* **WORK REQUIRED**
After finding the line with "- **_odt_** = Enable" in the data below, set down exactly each line through the one with "- **_help_** = display the help text [*]", inclusive, and stop there.

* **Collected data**

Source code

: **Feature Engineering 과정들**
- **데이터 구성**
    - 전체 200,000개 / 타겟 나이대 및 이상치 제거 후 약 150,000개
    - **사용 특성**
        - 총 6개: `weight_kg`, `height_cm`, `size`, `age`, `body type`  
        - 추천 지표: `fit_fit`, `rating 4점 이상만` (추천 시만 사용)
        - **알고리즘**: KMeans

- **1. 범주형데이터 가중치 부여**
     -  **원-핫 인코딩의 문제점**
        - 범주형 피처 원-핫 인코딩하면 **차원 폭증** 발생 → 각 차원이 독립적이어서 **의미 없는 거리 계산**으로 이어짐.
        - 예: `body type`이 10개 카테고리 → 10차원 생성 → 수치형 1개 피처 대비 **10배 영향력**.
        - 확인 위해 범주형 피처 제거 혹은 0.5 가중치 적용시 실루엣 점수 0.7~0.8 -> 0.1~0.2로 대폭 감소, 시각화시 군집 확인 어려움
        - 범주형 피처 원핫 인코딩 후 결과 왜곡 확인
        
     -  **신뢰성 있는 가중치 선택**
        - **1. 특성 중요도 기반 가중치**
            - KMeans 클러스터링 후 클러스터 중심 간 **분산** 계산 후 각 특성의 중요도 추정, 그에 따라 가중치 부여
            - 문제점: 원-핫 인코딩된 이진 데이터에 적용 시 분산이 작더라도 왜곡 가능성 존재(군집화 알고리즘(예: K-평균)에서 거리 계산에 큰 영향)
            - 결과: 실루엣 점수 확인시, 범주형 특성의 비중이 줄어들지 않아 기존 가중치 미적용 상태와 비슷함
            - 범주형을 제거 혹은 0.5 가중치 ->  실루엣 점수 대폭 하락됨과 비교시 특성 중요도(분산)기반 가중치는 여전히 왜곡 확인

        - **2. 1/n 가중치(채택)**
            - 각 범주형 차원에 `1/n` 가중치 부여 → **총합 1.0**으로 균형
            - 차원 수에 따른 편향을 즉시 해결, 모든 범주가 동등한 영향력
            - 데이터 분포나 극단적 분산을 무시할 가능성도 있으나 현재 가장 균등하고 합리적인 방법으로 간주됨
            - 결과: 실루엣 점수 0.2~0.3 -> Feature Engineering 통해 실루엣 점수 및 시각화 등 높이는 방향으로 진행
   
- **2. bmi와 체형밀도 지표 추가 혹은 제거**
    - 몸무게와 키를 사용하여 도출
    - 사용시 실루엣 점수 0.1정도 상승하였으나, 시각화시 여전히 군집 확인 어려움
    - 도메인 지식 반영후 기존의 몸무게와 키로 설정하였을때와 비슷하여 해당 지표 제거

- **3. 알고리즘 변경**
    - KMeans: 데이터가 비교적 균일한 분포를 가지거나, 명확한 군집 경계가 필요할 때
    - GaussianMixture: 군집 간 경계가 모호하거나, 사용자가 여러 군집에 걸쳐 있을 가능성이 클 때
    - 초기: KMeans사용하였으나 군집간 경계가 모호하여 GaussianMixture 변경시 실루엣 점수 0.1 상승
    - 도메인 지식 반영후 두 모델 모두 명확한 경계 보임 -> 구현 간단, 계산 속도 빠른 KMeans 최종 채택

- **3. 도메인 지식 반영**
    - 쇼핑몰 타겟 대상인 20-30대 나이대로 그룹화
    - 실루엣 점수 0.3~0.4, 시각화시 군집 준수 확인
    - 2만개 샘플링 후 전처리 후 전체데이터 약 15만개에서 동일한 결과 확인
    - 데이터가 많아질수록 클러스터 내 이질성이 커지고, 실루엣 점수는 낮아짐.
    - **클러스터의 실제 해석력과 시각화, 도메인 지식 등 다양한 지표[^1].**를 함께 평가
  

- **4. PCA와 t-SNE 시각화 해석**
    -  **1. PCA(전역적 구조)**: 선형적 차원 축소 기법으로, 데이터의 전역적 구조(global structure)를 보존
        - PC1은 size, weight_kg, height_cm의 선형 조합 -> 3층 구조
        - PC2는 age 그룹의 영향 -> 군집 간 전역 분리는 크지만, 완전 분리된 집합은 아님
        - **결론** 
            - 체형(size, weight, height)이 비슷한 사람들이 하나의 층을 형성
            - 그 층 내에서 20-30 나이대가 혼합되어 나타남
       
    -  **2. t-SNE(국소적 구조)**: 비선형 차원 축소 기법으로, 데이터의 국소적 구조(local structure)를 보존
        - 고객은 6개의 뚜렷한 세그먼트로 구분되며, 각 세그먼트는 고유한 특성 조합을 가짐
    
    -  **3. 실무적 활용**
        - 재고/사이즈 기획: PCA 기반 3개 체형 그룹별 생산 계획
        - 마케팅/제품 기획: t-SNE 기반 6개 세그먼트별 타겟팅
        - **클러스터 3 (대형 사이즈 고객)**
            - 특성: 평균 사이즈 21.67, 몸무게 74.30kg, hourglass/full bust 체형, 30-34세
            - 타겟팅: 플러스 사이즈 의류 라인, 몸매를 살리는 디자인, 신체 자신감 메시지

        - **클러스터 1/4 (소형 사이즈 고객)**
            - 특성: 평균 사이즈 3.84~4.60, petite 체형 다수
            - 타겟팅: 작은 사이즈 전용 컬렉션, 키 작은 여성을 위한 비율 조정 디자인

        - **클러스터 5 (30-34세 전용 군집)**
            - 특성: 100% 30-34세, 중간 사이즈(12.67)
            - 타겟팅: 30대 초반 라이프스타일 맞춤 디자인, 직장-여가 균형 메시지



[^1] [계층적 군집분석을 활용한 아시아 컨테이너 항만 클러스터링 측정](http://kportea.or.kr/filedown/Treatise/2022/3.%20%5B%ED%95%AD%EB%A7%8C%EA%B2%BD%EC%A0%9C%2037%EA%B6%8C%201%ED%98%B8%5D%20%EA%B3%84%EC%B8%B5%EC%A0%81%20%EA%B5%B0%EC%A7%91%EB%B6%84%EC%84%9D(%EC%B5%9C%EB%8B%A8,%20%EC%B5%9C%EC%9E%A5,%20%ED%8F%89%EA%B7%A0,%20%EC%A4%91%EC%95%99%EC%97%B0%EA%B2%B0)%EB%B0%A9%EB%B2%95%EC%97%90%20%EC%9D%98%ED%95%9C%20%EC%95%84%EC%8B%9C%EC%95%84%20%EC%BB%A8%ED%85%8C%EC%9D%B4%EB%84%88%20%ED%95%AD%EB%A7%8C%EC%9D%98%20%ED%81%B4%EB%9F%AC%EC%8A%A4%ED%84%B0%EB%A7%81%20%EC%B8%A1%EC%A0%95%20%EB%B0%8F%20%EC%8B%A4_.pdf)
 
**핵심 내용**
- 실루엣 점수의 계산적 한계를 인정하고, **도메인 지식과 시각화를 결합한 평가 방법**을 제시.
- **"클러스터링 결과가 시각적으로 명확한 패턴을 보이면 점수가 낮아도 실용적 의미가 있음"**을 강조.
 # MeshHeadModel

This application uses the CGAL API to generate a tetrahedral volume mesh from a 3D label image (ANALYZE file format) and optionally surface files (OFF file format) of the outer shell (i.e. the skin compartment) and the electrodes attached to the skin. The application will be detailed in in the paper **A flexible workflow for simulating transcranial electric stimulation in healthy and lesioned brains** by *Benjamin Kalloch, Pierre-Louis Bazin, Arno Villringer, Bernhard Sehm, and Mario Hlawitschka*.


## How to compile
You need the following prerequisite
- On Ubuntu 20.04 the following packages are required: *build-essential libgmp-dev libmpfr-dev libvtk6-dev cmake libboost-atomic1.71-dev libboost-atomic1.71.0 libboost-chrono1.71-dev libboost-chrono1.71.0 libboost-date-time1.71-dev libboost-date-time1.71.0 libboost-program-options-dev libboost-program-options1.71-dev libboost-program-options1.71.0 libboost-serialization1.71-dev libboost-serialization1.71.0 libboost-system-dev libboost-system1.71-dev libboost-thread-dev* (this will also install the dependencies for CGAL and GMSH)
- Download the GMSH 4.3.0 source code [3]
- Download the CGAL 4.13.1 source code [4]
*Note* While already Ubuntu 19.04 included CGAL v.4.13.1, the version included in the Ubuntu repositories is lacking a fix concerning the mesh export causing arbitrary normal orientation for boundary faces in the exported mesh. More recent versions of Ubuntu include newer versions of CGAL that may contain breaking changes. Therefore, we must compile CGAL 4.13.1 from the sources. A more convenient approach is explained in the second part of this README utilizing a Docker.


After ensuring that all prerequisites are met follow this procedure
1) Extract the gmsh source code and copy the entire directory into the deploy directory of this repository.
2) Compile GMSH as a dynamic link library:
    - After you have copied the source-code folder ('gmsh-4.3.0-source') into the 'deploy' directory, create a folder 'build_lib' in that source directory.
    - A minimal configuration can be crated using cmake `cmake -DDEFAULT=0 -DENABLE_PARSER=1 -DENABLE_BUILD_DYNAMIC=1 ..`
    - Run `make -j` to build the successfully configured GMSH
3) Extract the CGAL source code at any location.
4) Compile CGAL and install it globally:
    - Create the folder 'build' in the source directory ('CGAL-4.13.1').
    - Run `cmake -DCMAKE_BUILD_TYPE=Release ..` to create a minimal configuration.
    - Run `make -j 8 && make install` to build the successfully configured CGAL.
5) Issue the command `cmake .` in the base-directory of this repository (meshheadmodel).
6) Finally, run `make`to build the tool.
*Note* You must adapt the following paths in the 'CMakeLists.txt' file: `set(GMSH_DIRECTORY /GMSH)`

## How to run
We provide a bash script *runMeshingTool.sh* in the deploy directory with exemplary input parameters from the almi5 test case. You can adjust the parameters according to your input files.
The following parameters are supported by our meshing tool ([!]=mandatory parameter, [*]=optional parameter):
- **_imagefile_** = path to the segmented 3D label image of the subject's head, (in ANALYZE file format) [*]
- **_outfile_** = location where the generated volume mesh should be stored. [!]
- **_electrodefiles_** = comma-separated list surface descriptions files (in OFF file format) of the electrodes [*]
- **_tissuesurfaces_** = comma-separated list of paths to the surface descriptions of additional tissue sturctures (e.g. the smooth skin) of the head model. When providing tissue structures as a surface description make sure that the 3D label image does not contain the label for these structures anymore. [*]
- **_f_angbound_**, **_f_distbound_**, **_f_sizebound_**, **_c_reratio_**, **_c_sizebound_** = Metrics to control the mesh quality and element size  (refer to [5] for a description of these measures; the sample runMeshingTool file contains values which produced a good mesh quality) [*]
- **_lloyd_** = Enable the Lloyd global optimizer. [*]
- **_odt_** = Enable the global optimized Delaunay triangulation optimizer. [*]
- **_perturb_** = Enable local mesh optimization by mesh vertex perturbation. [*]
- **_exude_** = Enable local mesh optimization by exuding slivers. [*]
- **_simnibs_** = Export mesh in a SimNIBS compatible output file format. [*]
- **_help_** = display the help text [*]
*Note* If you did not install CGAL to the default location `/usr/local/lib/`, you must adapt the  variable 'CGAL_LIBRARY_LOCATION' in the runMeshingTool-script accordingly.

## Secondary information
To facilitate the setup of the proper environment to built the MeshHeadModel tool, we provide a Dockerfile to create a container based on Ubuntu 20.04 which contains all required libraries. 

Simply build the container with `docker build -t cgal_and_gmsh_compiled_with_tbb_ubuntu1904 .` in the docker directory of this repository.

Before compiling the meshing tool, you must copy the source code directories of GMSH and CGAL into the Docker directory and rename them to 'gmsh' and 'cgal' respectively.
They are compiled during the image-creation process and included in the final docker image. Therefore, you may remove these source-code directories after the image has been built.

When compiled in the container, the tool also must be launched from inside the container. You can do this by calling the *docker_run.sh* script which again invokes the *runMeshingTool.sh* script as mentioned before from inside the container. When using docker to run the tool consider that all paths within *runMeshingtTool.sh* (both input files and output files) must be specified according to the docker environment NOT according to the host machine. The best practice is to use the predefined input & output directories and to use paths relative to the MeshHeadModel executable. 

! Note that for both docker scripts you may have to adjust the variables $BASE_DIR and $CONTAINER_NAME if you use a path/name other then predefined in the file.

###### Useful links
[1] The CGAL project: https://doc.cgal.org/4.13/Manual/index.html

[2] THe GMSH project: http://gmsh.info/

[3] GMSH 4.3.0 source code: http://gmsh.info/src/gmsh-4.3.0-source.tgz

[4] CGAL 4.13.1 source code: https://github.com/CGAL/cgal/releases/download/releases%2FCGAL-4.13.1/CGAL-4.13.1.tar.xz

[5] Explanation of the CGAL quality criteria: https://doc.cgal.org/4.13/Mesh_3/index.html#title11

* **YOUR SOLUTION**
- **_odt_** = Enable the global optimized Delaunay triangulation optimizer. [*]
- **_perturb_** = Enable local mesh optimization by mesh vertex perturbation. [*]
- **_exude_** = Enable local mesh optimization by exuding slivers. [*]
- **_simnibs_** = Export mesh in a SimNIBS compatible output file format. [*]
- **_help_** = display the help text [*]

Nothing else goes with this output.